==== Records for the task ====
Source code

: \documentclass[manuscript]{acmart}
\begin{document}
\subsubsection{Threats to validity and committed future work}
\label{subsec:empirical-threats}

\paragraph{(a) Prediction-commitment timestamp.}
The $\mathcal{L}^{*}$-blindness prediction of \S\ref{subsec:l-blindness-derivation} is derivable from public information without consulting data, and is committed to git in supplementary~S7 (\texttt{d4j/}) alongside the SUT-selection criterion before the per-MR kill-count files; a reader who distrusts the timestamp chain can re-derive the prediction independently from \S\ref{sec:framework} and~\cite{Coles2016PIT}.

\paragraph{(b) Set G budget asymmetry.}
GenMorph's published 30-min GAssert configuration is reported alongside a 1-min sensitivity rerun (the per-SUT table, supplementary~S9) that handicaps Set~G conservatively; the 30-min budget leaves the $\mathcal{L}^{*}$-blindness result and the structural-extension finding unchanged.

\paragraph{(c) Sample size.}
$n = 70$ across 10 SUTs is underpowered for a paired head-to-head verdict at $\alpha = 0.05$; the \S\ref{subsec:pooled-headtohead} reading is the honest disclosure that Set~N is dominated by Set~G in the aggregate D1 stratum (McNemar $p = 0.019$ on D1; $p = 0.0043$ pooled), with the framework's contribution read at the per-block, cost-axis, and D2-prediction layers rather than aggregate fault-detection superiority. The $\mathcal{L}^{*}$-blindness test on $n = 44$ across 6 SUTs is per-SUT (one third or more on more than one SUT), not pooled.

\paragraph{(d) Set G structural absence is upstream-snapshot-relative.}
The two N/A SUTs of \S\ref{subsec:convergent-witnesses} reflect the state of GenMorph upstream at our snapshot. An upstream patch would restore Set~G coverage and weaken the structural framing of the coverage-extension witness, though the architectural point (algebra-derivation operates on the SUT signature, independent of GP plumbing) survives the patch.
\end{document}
====
[Problem to work on]
What is needed is every line of the records that contains the word "structural".

[Solution to this task]
GenMorph's published 30-min GAssert configuration is reported alongside a 1-min sensitivity rerun (the per-SUT table, supplementary~S9) that handicaps Set~G conservatively; the 30-min budget leaves the $\mathcal{L}^{*}$-blindness result and the structural-extension finding unchanged.
\paragraph{(d) Set G structural absence is upstream-snapshot-relative.}
The two N/A SUTs of \S\ref{subsec:convergent-witnesses} reflect the state of GenMorph upstream at our snapshot. An upstream patch would restore Set~G coverage and weaken the structural framing of the coverage-extension witness, though the architectural point (algebra-derivation operates on the SUT signature, independent of GP plumbing) survives the patch.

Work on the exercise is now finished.